[Stored data]

== Segment start ==

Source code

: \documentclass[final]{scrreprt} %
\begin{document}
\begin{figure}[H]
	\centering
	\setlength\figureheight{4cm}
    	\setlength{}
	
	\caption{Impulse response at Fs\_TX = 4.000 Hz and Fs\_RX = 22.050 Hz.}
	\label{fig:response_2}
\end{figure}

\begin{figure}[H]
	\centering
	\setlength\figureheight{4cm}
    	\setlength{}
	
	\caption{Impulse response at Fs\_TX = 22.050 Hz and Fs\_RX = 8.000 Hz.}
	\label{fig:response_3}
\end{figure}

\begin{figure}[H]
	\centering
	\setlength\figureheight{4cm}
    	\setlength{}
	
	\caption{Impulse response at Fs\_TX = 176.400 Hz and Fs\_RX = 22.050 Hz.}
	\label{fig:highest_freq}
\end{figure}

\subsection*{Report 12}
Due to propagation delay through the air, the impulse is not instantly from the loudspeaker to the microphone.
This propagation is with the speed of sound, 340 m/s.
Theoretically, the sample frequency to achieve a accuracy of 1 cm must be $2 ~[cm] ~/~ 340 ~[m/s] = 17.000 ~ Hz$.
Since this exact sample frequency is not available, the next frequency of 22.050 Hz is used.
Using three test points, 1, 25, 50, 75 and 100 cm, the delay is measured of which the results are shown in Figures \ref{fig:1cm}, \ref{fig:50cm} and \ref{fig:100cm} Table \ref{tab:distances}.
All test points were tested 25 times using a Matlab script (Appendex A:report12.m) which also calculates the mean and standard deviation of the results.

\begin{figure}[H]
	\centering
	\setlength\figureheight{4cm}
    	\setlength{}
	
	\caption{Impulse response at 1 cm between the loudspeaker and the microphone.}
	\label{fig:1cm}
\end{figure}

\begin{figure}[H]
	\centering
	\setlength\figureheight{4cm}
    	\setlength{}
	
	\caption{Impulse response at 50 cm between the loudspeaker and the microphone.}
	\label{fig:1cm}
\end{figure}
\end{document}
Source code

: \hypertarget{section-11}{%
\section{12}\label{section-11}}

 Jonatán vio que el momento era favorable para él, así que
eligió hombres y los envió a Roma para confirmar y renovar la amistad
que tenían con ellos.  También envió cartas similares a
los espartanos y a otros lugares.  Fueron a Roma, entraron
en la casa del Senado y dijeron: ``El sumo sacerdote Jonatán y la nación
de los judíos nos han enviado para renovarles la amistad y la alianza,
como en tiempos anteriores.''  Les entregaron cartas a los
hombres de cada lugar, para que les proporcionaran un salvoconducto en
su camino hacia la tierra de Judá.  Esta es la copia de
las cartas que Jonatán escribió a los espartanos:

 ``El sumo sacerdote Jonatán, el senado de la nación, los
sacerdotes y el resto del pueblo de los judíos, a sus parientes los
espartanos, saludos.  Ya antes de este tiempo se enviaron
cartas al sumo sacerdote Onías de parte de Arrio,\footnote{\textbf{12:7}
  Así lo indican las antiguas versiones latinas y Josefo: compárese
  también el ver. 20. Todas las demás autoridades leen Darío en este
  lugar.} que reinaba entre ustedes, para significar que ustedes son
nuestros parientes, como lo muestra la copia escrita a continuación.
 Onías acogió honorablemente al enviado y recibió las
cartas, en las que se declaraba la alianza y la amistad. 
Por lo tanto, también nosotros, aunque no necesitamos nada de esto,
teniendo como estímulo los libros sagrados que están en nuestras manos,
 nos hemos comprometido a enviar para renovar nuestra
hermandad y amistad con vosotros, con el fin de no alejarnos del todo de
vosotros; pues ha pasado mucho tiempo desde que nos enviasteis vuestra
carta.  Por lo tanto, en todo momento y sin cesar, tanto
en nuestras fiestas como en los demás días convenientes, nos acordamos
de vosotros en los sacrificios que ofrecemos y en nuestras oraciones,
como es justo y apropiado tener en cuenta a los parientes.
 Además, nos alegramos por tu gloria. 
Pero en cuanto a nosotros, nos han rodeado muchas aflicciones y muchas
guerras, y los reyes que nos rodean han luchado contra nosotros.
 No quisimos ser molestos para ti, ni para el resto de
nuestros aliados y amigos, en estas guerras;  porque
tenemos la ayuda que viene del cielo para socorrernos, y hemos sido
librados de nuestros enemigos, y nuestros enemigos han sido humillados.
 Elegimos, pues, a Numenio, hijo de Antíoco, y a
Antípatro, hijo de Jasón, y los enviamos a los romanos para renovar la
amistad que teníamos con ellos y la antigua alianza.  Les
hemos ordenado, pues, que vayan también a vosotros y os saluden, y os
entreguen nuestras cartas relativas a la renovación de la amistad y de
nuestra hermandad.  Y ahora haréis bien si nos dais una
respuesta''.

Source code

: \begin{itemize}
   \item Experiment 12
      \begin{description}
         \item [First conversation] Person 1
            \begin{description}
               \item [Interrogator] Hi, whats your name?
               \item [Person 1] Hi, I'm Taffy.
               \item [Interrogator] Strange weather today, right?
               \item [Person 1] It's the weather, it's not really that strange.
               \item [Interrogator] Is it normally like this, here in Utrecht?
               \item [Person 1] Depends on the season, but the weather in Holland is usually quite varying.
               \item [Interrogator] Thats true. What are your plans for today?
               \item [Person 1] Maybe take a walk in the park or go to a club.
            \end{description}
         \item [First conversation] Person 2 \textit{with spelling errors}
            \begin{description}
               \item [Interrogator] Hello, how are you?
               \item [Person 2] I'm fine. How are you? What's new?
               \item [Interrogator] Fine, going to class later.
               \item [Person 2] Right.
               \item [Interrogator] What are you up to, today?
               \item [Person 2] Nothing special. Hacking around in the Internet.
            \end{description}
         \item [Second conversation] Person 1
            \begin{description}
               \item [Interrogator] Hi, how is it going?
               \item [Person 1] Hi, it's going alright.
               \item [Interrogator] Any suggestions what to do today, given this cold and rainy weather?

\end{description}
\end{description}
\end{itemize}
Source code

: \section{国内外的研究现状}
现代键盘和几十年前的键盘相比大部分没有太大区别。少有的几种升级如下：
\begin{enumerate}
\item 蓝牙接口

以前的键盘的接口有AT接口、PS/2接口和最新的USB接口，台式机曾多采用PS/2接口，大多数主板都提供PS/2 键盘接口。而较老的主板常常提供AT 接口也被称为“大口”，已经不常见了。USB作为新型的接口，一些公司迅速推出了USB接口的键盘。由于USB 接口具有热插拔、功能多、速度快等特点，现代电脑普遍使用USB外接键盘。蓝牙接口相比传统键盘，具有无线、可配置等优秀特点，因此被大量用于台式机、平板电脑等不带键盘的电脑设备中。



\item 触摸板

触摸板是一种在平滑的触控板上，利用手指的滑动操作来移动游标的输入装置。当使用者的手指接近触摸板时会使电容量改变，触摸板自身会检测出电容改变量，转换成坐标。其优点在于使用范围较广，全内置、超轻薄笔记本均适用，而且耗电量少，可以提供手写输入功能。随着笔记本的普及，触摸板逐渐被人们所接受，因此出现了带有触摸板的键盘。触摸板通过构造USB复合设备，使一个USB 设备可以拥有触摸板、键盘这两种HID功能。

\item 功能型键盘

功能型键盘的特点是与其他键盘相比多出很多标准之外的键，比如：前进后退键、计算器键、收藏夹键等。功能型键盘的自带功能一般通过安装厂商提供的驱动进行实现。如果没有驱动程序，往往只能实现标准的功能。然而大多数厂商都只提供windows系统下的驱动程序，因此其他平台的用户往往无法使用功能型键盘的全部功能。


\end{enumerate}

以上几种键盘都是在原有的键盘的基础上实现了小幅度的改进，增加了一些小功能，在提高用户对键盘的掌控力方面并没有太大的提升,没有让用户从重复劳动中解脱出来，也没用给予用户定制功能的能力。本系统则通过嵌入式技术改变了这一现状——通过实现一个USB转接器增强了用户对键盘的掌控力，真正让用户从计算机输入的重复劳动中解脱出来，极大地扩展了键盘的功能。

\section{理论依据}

== Segment end ==

- YOUR GOAL -
Would you please write the entries out again in full, exactly as given?

- RESPONSE TO THE TASK -
Source code

: \documentclass[final]{scrreprt} %
\begin{document}
\begin{figure}[H]
	\centering
	\setlength\figureheight{4cm}
    	\setlength{}
	
	\caption{Impulse response at Fs\_TX = 4.000 Hz and Fs\_RX = 22.050 Hz.}
	\label{fig:response_2}
\end{figure}

\begin{figure}[H]
	\centering
	\setlength\figureheight{4cm}
    	\setlength{}
	
	\caption{Impulse response at Fs\_TX = 22.050 Hz and Fs\_RX = 8.000 Hz.}
	\label{fig:response_3}
\end{figure}

\begin{figure}[H]
	\centering
	\setlength\figureheight{4cm}
    	\setlength{}
	
	\caption{Impulse response at Fs\_TX = 176.400 Hz and Fs\_RX = 22.050 Hz.}
	\label{fig:highest_freq}
\end{figure}

\subsection*{Report 12}
Due to propagation delay through the air, the impulse is not instantly from the loudspeaker to the microphone.
This propagation is with the speed of sound, 340 m/s.
Theoretically, the sample frequency to achieve a accuracy of 1 cm must be $2 ~[cm] ~/~ 340 ~[m/s] = 17.000 ~ Hz$.
Since this exact sample frequency is not available, the next frequency of 22.050 Hz is used.
Using three test points, 1, 25, 50, 75 and 100 cm, the delay is measured of which the results are shown in Figures \ref{fig:1cm}, \ref{fig:50cm} and \ref{fig:100cm} Table \ref{tab:distances}.
All test points were tested 25 times using a Matlab script (Appendex A:report12.m) which also calculates the mean and standard deviation of the results.

\begin{figure}[H]
	\centering
	\setlength\figureheight{4cm}
    	\setlength{}
	
	\caption{Impulse response at 1 cm between the loudspeaker and the microphone.}
	\label{fig:1cm}
\end{figure}

\begin{figure}[H]
	\centering
	\setlength\figureheight{4cm}
    	\setlength{}
	
	\caption{Impulse response at 50 cm between the loudspeaker and the microphone.}
	\label{fig:1cm}
\end{figure}
\end{document}
Source code

: \hypertarget{section-11}{%
\section{12}\label{section-11}}

 Jonatán vio que el momento era favorable para él, así que
eligió hombres y los envió a Roma para confirmar y renovar la amistad
que tenían con ellos.  También envió cartas similares a
los espartanos y a otros lugares.  Fueron a Roma, entraron
en la casa del Senado y dijeron: ``El sumo sacerdote Jonatán y la nación
de los judíos nos han enviado para renovarles la amistad y la alianza,
como en tiempos anteriores.''  Les entregaron cartas a los
hombres de cada lugar, para que les proporcionaran un salvoconducto en
su camino hacia la tierra de Judá.  Esta es la copia de
las cartas que Jonatán escribió a los espartanos:

 ``El sumo sacerdote Jonatán, el senado de la nación, los
sacerdotes y el resto del pueblo de los judíos, a sus parientes los
espartanos, saludos.  Ya antes de este tiempo se enviaron
cartas al sumo sacerdote Onías de parte de Arrio,\footnote{\textbf{12:7}
  Así lo indican las antiguas versiones latinas y Josefo: compárese
  también el ver. 20. Todas las demás autoridades leen Darío en este
  lugar.} que reinaba entre ustedes, para significar que ustedes son
nuestros parientes, como lo muestra la copia escrita a continuación.
 Onías acogió honorablemente al enviado y recibió las
cartas, en las que se declaraba la alianza y la amistad. 
Por lo tanto, también nosotros, aunque no necesitamos nada de esto,
teniendo como estímulo los libros sagrados que están en nuestras manos,
 nos hemos comprometido a enviar para renovar nuestra
hermandad y amistad con vosotros, con el fin de no alejarnos del todo de
vosotros; pues ha pasado mucho tiempo desde que nos enviasteis vuestra
carta.  Por lo tanto, en todo momento y sin cesar, tanto
en nuestras fiestas como en los demás días convenientes, nos acordamos
de vosotros en los sacrificios que ofrecemos y en nuestras oraciones,
como es justo y apropiado tener en cuenta a los parientes.
 Además, nos alegramos por tu gloria. 
Pero en cuanto a nosotros, nos han rodeado muchas aflicciones y muchas
guerras, y los reyes que nos rodean han luchado contra nosotros.
 No quisimos ser molestos para ti, ni para el resto de
nuestros aliados y amigos, en estas guerras;  porque
tenemos la ayuda que viene del cielo para socorrernos, y hemos sido
librados de nuestros enemigos, y nuestros enemigos han sido humillados.
 Elegimos, pues, a Numenio, hijo de Antíoco, y a
Antípatro, hijo de Jasón, y los enviamos a los romanos para renovar la
amistad que teníamos con ellos y la antigua alianza.  Les
hemos ordenado, pues, que vayan también a vosotros y os saluden, y os
entreguen nuestras cartas relativas a la renovación de la amistad y de
nuestra hermandad.  Y ahora haréis bien si nos dais una
respuesta''.

Source code

: \begin{itemize}
   \item Experiment 12
      \begin{description}
         \item [First conversation] Person 1
            \begin{description}
               \item [Interrogator] Hi, whats your name?
               \item [Person 1] Hi, I'm Taffy.
               \item [Interrogator] Strange weather today, right?
               \item [Person 1] It's the weather, it's not really that strange.
               \item [Interrogator] Is it normally like this, here in Utrecht?
               \item [Person 1] Depends on the season, but the weather in Holland is usually quite varying.
               \item [Interrogator] Thats true. What are your plans for today?
               \item [Person 1] Maybe take a walk in the park or go to a club.
            \end{description}
         \item [First conversation] Person 2 \textit{with spelling errors}
            \begin{description}
               \item [Interrogator] Hello, how are you?
               \item [Person 2] I'm fine. How are you? What's new?
               \item [Interrogator] Fine, going to class later.
               \item [Person 2] Right.
               \item [Interrogator] What are you up to, today?
               \item [Person 2] Nothing special. Hacking around in the Internet.
            \end{description}
         \item [Second conversation] Person 1
            \begin{description}
               \item [Interrogator] Hi, how is it going?
               \item [Person 1] Hi, it's going alright.
               \item [Interrogator] Any suggestions what to do today, given this cold and rainy weather?

\end{description}
\end{description}
\end{itemize}
Source code

: \section{国内外的研究现状}
现代键盘和几十年前的键盘相比大部分没有太大区别。少有的几种升级如下：
\begin{enumerate}
\item 蓝牙接口

以前的键盘的接口有AT接口、PS/2接口和最新的USB接口，台式机曾多采用PS/2接口，大多数主板都提供PS/2 键盘接口。而较老的主板常常提供AT 接口也被称为“大口”，已经不常见了。USB作为新型的接口，一些公司迅速推出了USB接口的键盘。由于USB 接口具有热插拔、功能多、速度快等特点，现代电脑普遍使用USB外接键盘。蓝牙接口相比传统键盘，具有无线、可配置等优秀特点，因此被大量用于台式机、平板电脑等不带键盘的电脑设备中。



\item 触摸板

触摸板是一种在平滑的触控板上，利用手指的滑动操作来移动游标的输入装置。当使用者的手指接近触摸板时会使电容量改变，触摸板自身会检测出电容改变量，转换成坐标。其优点在于使用范围较广，全内置、超轻薄笔记本均适用，而且耗电量少，可以提供手写输入功能。随着笔记本的普及，触摸板逐渐被人们所接受，因此出现了带有触摸板的键盘。触摸板通过构造USB复合设备，使一个USB 设备可以拥有触摸板、键盘这两种HID功能。

\item 功能型键盘

功能型键盘的特点是与其他键盘相比多出很多标准之外的键，比如：前进后退键、计算器键、收藏夹键等。功能型键盘的自带功能一般通过安装厂商提供的驱动进行实现。如果没有驱动程序，往往只能实现标准的功能。然而大多数厂商都只提供windows系统下的驱动程序，因此其他平台的用户往往无法使用功能型键盘的全部功能。


\end{enumerate}

以上几种键盘都是在原有的键盘的基础上实现了小幅度的改进，增加了一些小功能，在提高用户对键盘的掌控力方面并没有太大的提升,没有让用户从重复劳动中解脱出来，也没用给予用户定制功能的能力。本系统则通过嵌入式技术改变了这一现状——通过实现一个USB转接器增强了用户对键盘的掌控力，真正让用户从计算机输入的重复劳动中解脱出来，极大地扩展了键盘的功能。

\section{理论依据}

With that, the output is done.